** PROVIDED INFORMATION follows **

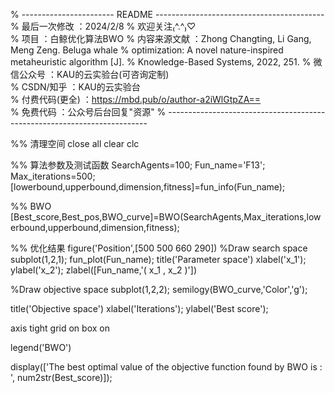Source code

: 
% ----------------------- README ------------------------------------------
%     最后一次修改   ：2024/2/8
%                       欢迎关注₍^.^₎♡  
%     项目           ：白鲸优化算法BWO
%     内容来源文献   ：Zhong Changting, Li Gang, Meng Zeng. Beluga whale 
%        optimization: A novel nature-inspired metaheuristic algorithm [J]. 
%        Knowledge-Based Systems, 2022, 251.
%     微信公众号     ：KAU的云实验台(可咨询定制)  
%     CSDN/知乎      ：KAU的云实验台  
%     付费代码(更全) ：https://mbd.pub/o/author-a2iWlGtpZA==  
%     免费代码       ：公众号后台回复"资源" 
% -------------------------------------------------------------------------


%% 清理空间
close all
clear 
clc

%% 算法参数及测试函数
SearchAgents=100; 
Fun_name='F13';  
Max_iterations=500; 
[lowerbound,upperbound,dimension,fitness]=fun_info(Fun_name);

%% BWO
[Best_score,Best_pos,BWO_curve]=BWO(SearchAgents,Max_iterations,lowerbound,upperbound,dimension,fitness);

%% 优化结果
figure('Position',[500 500 660 290])
%Draw search space
subplot(1,2,1);
fun_plot(Fun_name);
title('Parameter space')
xlabel('x_1');
ylabel('x_2');
zlabel([Fun_name,'( x_1 , x_2 )'])

%Draw objective space
subplot(1,2,2);
semilogy(BWO_curve,'Color','g');

title('Objective space')
xlabel('Iterations');
ylabel('Best score');

axis tight
grid on
box on

legend('BWO')

display(['The best optimal value of the objective function found by BWO is : ', num2str(Best_score)]);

** End of PROVIDED INFORMATION **

● **ACTIVITY**: Extract every line from the one containing "legend('BWO')" through the last line of the data, inclusive, exactly as written.

● **RESPONSE AREA**:
legend('BWO')

display(['The best optimal value of the objective function found by BWO is : ', num2str(Best_score)]);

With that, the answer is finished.